Unfortunately, the issue of the Clova Estate hill roads is not something that I believe can be addressed by rational argument. The underlying problem is that a significant proportion of landowners see land ownership as conferring absolute rights and will oppose anything or anyone or tries to restrict their power to do as they wish. Hence, they don’t see the law as applying to them:
“I’ll fight this because I am 100% within my rights. I’ve done nothing untoward”.
Really? If the Scottish Government want to know why they need to tighten and clarify the law on hill tracks, they need look no further than Glen Clova.
In drafting my post on the CNPA’s enforcement action I realised I had forgotten to report further newish hill road I had seen in the glen. One at least, across the glen from the Glen Clova hotel, which I visited in February, is on the estate owned by Hugh Niven and appears to be used for breeding pheasants. If so, it too should have required planning permission. I have been able to find no application or Prior Notification on the Park’s planning portal.
I am waiting to hear from the CNPA if they were aware of these roads and, if so, whether they have any information on when they were constructed and whether they might have slipped through as permitted developments under the Prior Notification system for forestry and agricultural tracks.
If they weren’t “approved” under the Prior Notification system, there is a three year limit on the ability of the CNPA to initiate enforcement action. In my view the Scottish Government needs to extend that from three years to ten years in National Parks and other protected areas to give Planning Authorities sufficient time to respond. The CNPA has spent two years attempting to negotiate with Mr Niven about the Glen Clova Rd. This has tied up resources and hindered timeous action being taken against other unlawful tracks. The CNPA is swamped with cases and cannot possibly deal with them all within current time periods. Scotland should not be tolerating the willy nilly destruction of the landscape by irresponsible landowners and planning law needs to change to enable damaging new roads to be removed for a reasonable period after they were first constructed.

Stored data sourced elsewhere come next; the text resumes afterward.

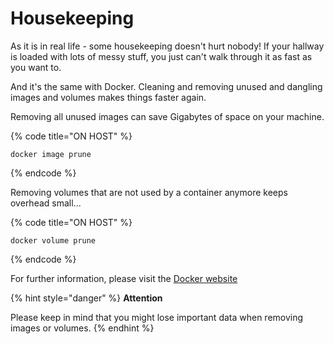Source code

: # Housekeeping

As it is in real life - some housekeeping doesn't hurt nobody! If your hallway is loaded with lots of messy stuff, you just can't walk through it as fast as you want to.

And it's the same with Docker. Cleaning and removing unused and dangling images and volumes makes things faster again.

Removing all unused images can save Gigabytes of space on your machine.

{% code title="ON HOST" %}
```text
docker image prune
```
{% endcode %}

Removing volumes that are not used by a container anymore keeps overhead small...

{% code title="ON HOST" %}
```text
docker volume prune
```
{% endcode %}

For further information, please visit the [Docker website](https://docs.docker.com/config/pruning/)

{% hint style="danger" %}
**Attention**

Please keep in mind that you might lose important data when removing images or volumes.
{% endhint %}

If that also means declaring certain landowners as unfit to manage the land and removing the land from their ownership – as I argued in my last post on Glen Clova – so be it. Mr Niven’s remarks and attitudes, as quoted in the Sunday Herald, strengthen the argument for our National Park Authorities being given powers to take over land in the public interest.
NK’s article is superb in its clarity and weight of argument. I too try to avoid using the Clova Inn not only because of their unseemly high prices which many hillwalkers find obstructive too but now because of the owners’ blatant mis-appropriation of land for simply growing his business. I have ‘shared’ the article widely across my network but it has stalled on the MTA group as it has yet to be ‘approved’….I await their decision and hopefully it wont be withdrawn because of the article’s clear amalgamation of politics, the environment and land ownership.

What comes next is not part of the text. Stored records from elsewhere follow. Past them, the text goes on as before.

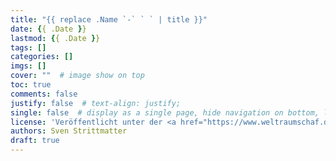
 ```yaml
---
title: "{{ replace .Name `-` ` ` | title }}"
date: {{ .Date }}
lastmod: {{ .Date }}
tags: []
categories: []
imgs: []
cover: ""  # image show on top
toc: true
comments: false
justify: false  # text-align: justify;
single: false  # display as a single page, hide navigation on bottom, like as about page.
license: 'Veröffentlicht unter der <a href="https://www.weltraumschaf.de/the-beer-ware-license.txt">THE BEER-WARE LICENSE</a>.'
authors: Sven Strittmatter
draft: true
---
```

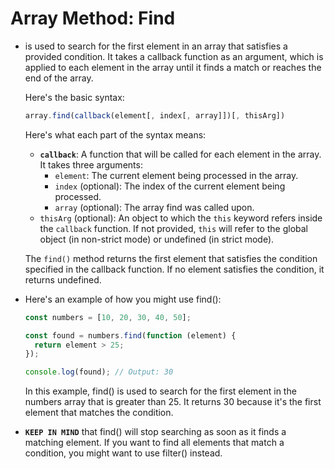 # Array Method: Find

- is used to search for the first element in an array that satisfies a provided condition. It takes a callback function as an argument, which is applied to each element in the array until it finds a match or reaches the end of the array.

  Here's the basic syntax:

  ```javascript
  array.find(callback(element[, index[, array]])[, thisArg])
  ```

  Here's what each part of the syntax means:

  - **`callback`**: A function that will be called for each element in the array. It takes three arguments:
    - `element`: The current element being processed in the array.
    - `index` (optional): The index of the current element being processed.
    - `array` (optional): The array find was called upon.
  - `thisArg` (optional): An object to which the `this` keyword refers inside the `callback` function. If not provided, `this` will refer to the global object (in non-strict mode) or undefined (in strict mode).

  The `find()` method returns the first element that satisfies the condition specified in the callback function. If no element satisfies the condition, it returns undefined.

- Here's an example of how you might use find():

  ```javascript
  const numbers = [10, 20, 30, 40, 50];

  const found = numbers.find(function (element) {
    return element > 25;
  });

  console.log(found); // Output: 30
  ```

  In this example, find() is used to search for the first element in the numbers array that is greater than 25. It returns 30 because it's the first element that matches the condition.

- **`KEEP IN MIND`** that find() will stop searching as soon as it finds a matching element. If you want to find all elements that match a condition, you might want to use filter() instead.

I see landscapes that have been stripped of their natural tree cover, fields cultivated for sheep and cattle, forestry plantations. In fact everywhere evidence of human activity on the landscape. So why the fuss about the tracks?

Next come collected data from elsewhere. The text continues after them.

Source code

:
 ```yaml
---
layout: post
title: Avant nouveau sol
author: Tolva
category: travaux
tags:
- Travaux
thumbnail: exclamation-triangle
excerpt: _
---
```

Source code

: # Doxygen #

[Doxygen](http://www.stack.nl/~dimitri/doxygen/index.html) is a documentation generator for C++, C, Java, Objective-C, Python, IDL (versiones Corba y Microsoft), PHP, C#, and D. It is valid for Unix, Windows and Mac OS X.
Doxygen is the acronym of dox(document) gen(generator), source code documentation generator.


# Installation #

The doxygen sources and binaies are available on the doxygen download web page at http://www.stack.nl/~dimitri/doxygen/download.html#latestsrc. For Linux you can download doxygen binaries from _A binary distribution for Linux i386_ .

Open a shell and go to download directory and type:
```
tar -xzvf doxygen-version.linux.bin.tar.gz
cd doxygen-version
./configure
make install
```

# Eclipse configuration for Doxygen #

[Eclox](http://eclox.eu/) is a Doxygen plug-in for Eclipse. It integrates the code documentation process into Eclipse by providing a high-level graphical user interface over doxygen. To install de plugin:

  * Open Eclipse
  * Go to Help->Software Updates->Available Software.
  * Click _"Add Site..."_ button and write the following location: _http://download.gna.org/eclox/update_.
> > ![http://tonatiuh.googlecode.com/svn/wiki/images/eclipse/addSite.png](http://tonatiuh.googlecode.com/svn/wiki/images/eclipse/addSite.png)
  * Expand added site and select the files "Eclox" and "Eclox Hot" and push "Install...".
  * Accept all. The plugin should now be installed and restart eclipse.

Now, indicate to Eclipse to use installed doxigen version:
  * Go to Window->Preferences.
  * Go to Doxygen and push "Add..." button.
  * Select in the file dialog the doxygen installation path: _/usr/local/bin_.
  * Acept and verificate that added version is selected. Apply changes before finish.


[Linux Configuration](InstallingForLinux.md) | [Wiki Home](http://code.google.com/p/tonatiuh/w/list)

Because unspoiled landscapes and wild land matters to many people – and organisations such as the John Muir Trust have commissioned research which shows a very high percent of the population value landscapes which appear wild. These unspoilt landscapes are not unchanging but are increasingly being destroyed. Hence the fuss. I accept you appear to have different values but hope you accept other people have a right to make a fuss.
You should go and see the forestry plantation after harvesting it looks like a bomb has gone off!! this is just a small road which eventually will blend in the landscape.